A few months ago I went up against Canadian Heptathlete, Jessica Zelinka in the filming one of the CTV “How Tough is This Sport” segments. I immediately went home and signed up at a gym. My aerobic fitness wasn’t bad, but with each humiliating event that Jessica schooled me, my strength and particularly core strength were exposed – as missing.
The local gym I signed up at is actually a boxing gym in my neighbourhood. I’ve known the owner, Wayne Bourque, for years; I would often wave as I’d run by; until now. I didn’t need help with going for a run, but I’ll admit that I’ve greatly appreciated having a trainer/bully keep me accountable to working my core again. (There is a point here… stay with me!)
Wayne is just over 50 and he’s got a great family and a solid business; he’s happy. He also has a ‘What if?’ that has hung over him for almost 30 years. Wayne, from Fort McMurray, was on track for the 1984 Olympic team and had gone to Calgary to train for the Olympic Trials.
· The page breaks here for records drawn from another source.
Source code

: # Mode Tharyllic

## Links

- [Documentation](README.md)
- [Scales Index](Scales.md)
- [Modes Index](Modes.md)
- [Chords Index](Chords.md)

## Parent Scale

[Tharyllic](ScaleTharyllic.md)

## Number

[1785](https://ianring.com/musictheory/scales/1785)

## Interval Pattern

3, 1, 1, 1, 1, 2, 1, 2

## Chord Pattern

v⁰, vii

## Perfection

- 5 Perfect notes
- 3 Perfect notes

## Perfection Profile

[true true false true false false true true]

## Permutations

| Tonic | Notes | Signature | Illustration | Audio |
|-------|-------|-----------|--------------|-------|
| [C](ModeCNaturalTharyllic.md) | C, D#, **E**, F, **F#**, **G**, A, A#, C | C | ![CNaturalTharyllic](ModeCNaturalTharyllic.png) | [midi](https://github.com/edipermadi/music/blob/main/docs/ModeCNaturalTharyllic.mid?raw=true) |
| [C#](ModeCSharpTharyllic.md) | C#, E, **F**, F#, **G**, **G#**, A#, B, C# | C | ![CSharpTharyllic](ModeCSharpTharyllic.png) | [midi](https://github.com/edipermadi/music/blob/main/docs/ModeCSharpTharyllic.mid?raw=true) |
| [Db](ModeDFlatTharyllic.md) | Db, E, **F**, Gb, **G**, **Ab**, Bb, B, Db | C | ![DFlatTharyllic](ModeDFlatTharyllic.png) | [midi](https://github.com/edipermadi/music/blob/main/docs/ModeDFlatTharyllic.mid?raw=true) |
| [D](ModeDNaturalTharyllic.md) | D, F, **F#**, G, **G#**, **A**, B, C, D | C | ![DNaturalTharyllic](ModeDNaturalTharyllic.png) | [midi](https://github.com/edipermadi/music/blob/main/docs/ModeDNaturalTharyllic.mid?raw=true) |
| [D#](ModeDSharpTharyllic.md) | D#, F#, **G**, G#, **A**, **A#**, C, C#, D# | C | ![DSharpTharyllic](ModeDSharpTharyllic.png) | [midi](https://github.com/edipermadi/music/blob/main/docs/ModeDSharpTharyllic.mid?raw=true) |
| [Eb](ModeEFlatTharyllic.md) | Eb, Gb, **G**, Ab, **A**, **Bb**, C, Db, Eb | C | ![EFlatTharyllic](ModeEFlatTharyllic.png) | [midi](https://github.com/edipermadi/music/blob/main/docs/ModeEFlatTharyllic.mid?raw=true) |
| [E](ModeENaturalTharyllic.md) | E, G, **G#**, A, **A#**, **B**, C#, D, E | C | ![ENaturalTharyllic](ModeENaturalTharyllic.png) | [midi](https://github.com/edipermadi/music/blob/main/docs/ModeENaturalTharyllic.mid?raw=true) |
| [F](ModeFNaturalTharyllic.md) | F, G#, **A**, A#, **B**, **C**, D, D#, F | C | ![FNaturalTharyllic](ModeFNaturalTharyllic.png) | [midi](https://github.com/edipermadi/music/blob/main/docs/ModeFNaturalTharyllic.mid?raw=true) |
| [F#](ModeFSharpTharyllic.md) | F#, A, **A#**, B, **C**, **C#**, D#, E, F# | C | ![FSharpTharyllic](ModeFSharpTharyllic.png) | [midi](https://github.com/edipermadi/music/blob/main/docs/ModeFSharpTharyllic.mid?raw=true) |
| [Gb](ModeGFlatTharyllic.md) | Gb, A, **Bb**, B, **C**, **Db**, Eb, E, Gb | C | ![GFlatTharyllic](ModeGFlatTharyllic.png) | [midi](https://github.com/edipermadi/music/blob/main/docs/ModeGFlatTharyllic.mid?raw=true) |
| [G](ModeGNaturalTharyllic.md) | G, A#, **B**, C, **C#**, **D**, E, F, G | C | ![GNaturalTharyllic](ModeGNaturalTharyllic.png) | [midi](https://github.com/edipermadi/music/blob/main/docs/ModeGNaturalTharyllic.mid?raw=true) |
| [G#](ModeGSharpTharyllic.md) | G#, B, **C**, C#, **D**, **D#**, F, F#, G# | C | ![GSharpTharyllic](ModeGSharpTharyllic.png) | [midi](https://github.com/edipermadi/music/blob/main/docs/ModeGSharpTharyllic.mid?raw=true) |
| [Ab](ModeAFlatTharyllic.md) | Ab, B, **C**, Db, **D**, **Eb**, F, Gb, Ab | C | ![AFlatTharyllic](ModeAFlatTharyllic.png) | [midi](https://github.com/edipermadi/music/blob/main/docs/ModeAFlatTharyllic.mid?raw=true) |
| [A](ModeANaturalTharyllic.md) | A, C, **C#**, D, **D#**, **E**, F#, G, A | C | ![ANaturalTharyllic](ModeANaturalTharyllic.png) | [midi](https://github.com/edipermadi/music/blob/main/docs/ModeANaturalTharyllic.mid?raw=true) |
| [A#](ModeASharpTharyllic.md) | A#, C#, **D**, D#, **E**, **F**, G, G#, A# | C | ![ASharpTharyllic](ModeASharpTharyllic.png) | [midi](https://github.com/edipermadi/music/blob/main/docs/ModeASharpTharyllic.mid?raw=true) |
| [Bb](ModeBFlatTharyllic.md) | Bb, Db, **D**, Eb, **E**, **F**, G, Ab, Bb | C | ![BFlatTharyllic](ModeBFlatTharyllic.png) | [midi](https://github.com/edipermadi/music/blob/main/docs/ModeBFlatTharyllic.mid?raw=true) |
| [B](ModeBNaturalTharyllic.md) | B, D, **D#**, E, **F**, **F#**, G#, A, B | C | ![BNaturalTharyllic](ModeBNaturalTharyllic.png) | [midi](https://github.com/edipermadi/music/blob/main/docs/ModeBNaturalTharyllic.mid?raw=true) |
On a day off he and his buddies went skiing. The athlete in him had questioned whether or not he should go, but the young man in him felt invincible; he wanted to break out a bit—have some fun…live a little. That day, he tore the ligaments in his knee. Wayne wonders about the lost potential of his Olympic experience often – what if he hadn’t gone skiing that day.
In January 1992, just 6 months before the Barcelona Olympics I was goofing around with one of my housemates. We were wrestling and he clipped my knee from the side. I felt/heard my medial collateral ligament pop. Instantly I knew what I’d risked – and it terrified me. I was lucky that it was just the MCL and that rowers have zero lateral motion. I narrowly escaped that ‘What If?’…. I don’t want anything like this to happen to you.
It’s a long journey to the Olympics and you have been making so many choices—putting sport, your training and recovery first. As much as you need to live your life your way – my suggestion this month is simply to keep your guard up. Stay the course a little longer! As you come into your competition season, you’ll be getting a bit more time and energy back. Listen to the athlete in you when you get bits of down time; make smart decisions when you are being adventurous.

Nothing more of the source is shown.